Não, não, eu só disse q
O senhor não nos deixa outra escolha, disse o contador, esfregando os olhos, exausto. O senhor não nos deixa escolha.

3.
Quando meu primo acordou, estava descalço (os mocassins e as meias jogados num canto), sentado a uma mesa de madeira, as mãos amarradas sobre o tampo, palmas viradas para baixo. Urina escorrera pelas pernas em algum momento. Era uma sala espaçosa, azulejada, as janelas fechadas com tábuas que alguém, por alguma razão, pintara de branco. No teto, fraca, a única luz acesa. Estavam todos ali dentro, incluindo a menina que, sentada num canto, ao lado dos mocassins e das meias, comia uma carambola. Havia uma enorme caixa de ferramentas aberta sobre a mesa.
O senhor não nos deu alternativa, disse o contador, sentado em uma cadeira junto à porta fechada. Seu comportamento é inaceitável.
A gente pode começar?, perguntou a secretária.
O contador fez que sim com a cabeça.
Nariz destroçado a socos. Dois dentes extraídos com um alicate. Um dos olhos furados com uma chave de fenda. Quando começaram a arrancar as unhas da mão direita, meu primo evacuou nas calças.
Aqui tá fedendo um bocado agora, disse a menina.
O contador se levantou, abriu a porta e voltou a se sentar.
Era com essa mão que o senhor ia empurrar a minha filha da escada?, perguntou o sujeito depois de arrancar a unha do anular. Era?
(Não: meu primo era canhoto.)
Arrancadas as unhas, o contador sugeriu que arriassem as calças e cortassem fora o pau ou martelassem o saco, ou cortassem fora o saco e o pau e obrigassem meu primo a engolir tudo: Acho que isso eu mesmo consigo fazer, disse, animado. Cortar tudo fora. Minha faca taí na caixa.
A secretária se virou, os olhos arregalados, fazendo um tremendo esforço para se controlar: Desculpe, mas o senhor enlouqueceu?
Não somos animais, disse o sujeito, tão enojado quanto a mulher.
O contador cruzou os braços, magoadíssimo. Foi só uma sugestão. Nada demais.
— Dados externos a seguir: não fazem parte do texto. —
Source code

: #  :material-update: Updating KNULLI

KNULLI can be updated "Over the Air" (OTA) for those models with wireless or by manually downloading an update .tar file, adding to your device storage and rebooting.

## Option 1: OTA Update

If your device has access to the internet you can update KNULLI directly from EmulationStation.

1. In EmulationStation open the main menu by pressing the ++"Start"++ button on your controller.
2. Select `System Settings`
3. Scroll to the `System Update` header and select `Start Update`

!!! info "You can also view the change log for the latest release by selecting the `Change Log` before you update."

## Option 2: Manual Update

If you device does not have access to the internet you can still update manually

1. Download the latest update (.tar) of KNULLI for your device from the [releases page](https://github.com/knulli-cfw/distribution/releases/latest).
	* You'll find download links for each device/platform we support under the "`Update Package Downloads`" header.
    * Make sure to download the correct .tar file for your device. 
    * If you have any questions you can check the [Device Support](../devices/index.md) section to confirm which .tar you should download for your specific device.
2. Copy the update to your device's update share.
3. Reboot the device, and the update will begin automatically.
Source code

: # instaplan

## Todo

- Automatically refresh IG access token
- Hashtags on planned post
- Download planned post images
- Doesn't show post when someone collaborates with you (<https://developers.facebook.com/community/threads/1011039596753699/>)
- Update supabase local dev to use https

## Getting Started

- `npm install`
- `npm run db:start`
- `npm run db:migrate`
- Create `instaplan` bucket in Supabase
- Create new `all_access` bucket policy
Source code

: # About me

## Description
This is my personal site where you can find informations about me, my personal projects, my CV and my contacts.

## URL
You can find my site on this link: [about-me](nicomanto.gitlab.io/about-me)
O sujeito desamarrou as mãos do meu primo e arrastou a cadeira até a parede, um rastro de sangue, mijo e merda pelo chão. A secretária contornou a mesa e se abaixou e martelou os peitos dos pés e alguns dedos. Entre um berro de dor e outro, meu primo vomitou.
Filho da puta, ela resmungou, levantando-se. Vomitou nos meus braços, olha.
Tem uma toalha na caixa.
Acho que ele está pronto, disse o contador.
Eu preciso é de um banho.
Acabar logo com isso, então.
Sim, sim, sim, disse o contador. Ele está pronto, eu já disse.
Ofegantes, a secretária e o sujeito jogaram meu primo no chão e, depois de desferir meia dúzia de pontapés nas pernas e costas, arrastaram o corpo meio desfalecido para fora da sala, que ficava no térreo, ao lado da cozinha, arrastaram-no pelo corredor, atravessaram a recepção, a garagem, e, chegando à calçada, depois de descansar um pouquinho, trataram de enforcá-lo na árvore defronte ao sobrado. Usaram um dos cadarços da menina.
Não tinha muitas árvores no bairro, comentou o contador, observando o corpo se debater. Antigamente, eu quero dizer. Mas plantaram um monte uns anos atrás, e agora temos muitas árvores. Isso não é ótimo?
O corpo ficou dependurado por nove dias. Fiz o possível para agilizar o processo de deposição, transporte e descarte, mas sempre faltava um documento, um carimbo, não tenho experiência com essas burocracias, e essa parte foi um autêntico pesadelo. Seria pior se ainda tivéssemos cachorros soltos na cidade; os pássaros, em todo caso, fizeram a festa. Por fim, a solicitação foi aprovada e a ordem de serviço, emitida. No dia em que os lixeiros apareceram, a menina brincava sozinha na outra calçada. Boquiaberta, nariz escorrendo, mas agora descalça, ela atravessou correndo a rua e perguntou a um dos lixeiros se podia ter o cadarço de volta.